Our former executive chairman has already has his say, with Simon Jordan, an old friend, revealing that Levy text him to say Brighton & Hove Albion had "pulled Tottenham's pants down" by earning £52m for the sale of Jan Paul van Hecke, whose contract expires next summer.
What Levy failed to recognise amid his quip was that it's partly his doing that Spurs are forced to pay premiums this summer. Years of frugality, not necessarily on the transfer fee front, but rather wages, and a constant churn of managers contributed to the identity crisis that has imbued the club post-Mauricio Pochettino.

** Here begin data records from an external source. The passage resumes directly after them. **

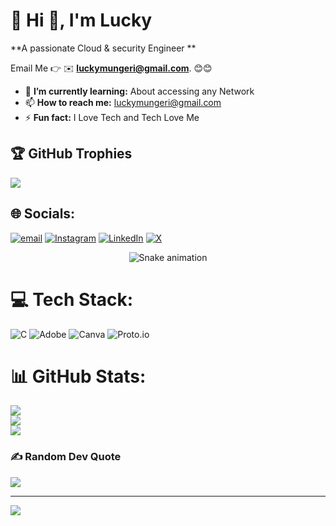 # 💫 Hi 👋, I'm Lucky
**A passionate Cloud & security Engineer **

Email Me 👉 ✉️ **luckymungeri@gmail.com**. 😊😊

- 🌱 **I’m currently learning:** About accessing any Network
- 📫 **How to reach me:** luckymungeri@gmail.com
- ⚡ **Fun fact:** I Love Tech and Tech Love Me

## 🏆 GitHub Trophies
![](https://github-profile-trophy.vercel.app/?username=alamimran613&theme=radical&no-frame=false&no-bg=false&margin-w=4)


## 🌐 Socials:
[![email](https://img.shields.io/badge/Email-D14836?logo=gmail&logoColor=white)](mailto:LUCKYMUNGERI@GMAIL.COM) [![Instagram](https://img.shields.io/badge/Instagram-%23E4405F.svg?logo=Instagram&logoColor=white)](https://instagram.com/k9.lucky) [![LinkedIn](https://img.shields.io/badge/LinkedIn-%230077B5.svg?logo=linkedin&logoColor=white)](https://linkedin.com/in/lucky-mungeri-a402b6360) [![X](https://img.shields.io/badge/X-black.svg?logo=X&logoColor=white)](https://x.com/luckymungeri) 
<!-- Snake Game Repo View -->

<div align="center">
  <img src="https://profile-readme-generator.com/assets/snake.svg" alt="Snake animation" />
</div>

# 💻 Tech Stack:
![C](https://img.shields.io/badge/c-%2300599C.svg?style=for-the-badge&logo=c&logoColor=white) ![Adobe](https://img.shields.io/badge/adobe-%23FF0000.svg?style=for-the-badge&logo=adobe&logoColor=white) ![Canva](https://img.shields.io/badge/Canva-%2300C4CC.svg?style=for-the-badge&logo=Canva&logoColor=white) ![Proto.io](https://img.shields.io/badge/Proto.io-161637?style=for-the-badge&logo=proto.io&logoColor=00e5ff)
# 📊 GitHub Stats:
![](https://github-readme-stats.vercel.app/api?username=k9-Lucky&theme=dark&hide_border=false&include_all_commits=false&count_private=false)<br/>
![](https://nirzak-streak-stats.vercel.app/?user=k9-Lucky&theme=dark&hide_border=false)<br/>
![](https://github-readme-stats.vercel.app/api/top-langs/?username=k9-Lucky&theme=dark&hide_border=false&include_all_commits=false&count_private=false&layout=compact)

### ✍️ Random Dev Quote
![](https://quotes-github-readme.vercel.app/api?type=horizontal&theme=radical)

---
[![](https://visitcount.itsvg.in/api?id=k9-Lucky&icon=0&color=0)](https://visitcount.itsvg.in)

<!-- Proudly created with GPRM ( https://gprm.itsvg.in ) -->
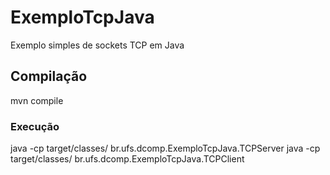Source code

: # ExemploTcpJava
Exemplo simples de sockets TCP em Java

## Compilação

mvn compile

### Execução

java -cp target/classes/ br.ufs.dcomp.ExemploTcpJava.TCPServer
java -cp target/classes/ br.ufs.dcomp.ExemploTcpJava.TCPClient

Levy was out the door by the time we sunk to our lowest nadir, but it was he who hired the folk greatly responsible for last season's mess. Now, the Lewis family are out to make up for lost time.
Tottenham are buying big but also selling well this summer

Yes, Tottenham have probably overpaid the odds to reinvent their midfield. Mateus Fernandes and Tonali for a combined £185m is a heck of a lot of money, yet that figure would drift towards irrelevancy if the pair help inspire Roberto De Zerbi's Lilywhites back into the Champions League in short order.
And while Spurs have undeniably spent a lot to hasten De Zerbi's rebuild, the club is recouping some of its outlay via canny sales.
Luka Vušković is obviously talented and could develop into something special on the south coast, but potentially earning more than £35m profit for a young defender who never played a competitive game for the club can't be scoffed at. Vušković wanted minutes De Zerbi wasn't going to offer him, so a sale had to occur this summer.
In addition to Vušković's £50m exit, Spurs have sold Alejo Véliz to Bahia for £7.8m and, most recently, have struck a deal with Fiorentina for Radu Drăgușin. It's a loan move with a £21.4m obligation to buy. The club will ultimately incur small losses on both Véliz and Drăgușin, yet the deals negotiated to cut the pair loose have exceeded expectations.
The reinvention of De Zerbi's frontline is the final and perhaps toughest task, with winger targets identified and a potential swoop for Bournemouth's Eli Junior Kroupi under consideration. Our seemingly strong finances suggest that more sales aren't exactly necessary, yet deals for Richarlison and Guglielmo Vicario are bound to be brokered.
There's still money to be made from a once-broken squad, that's for sure.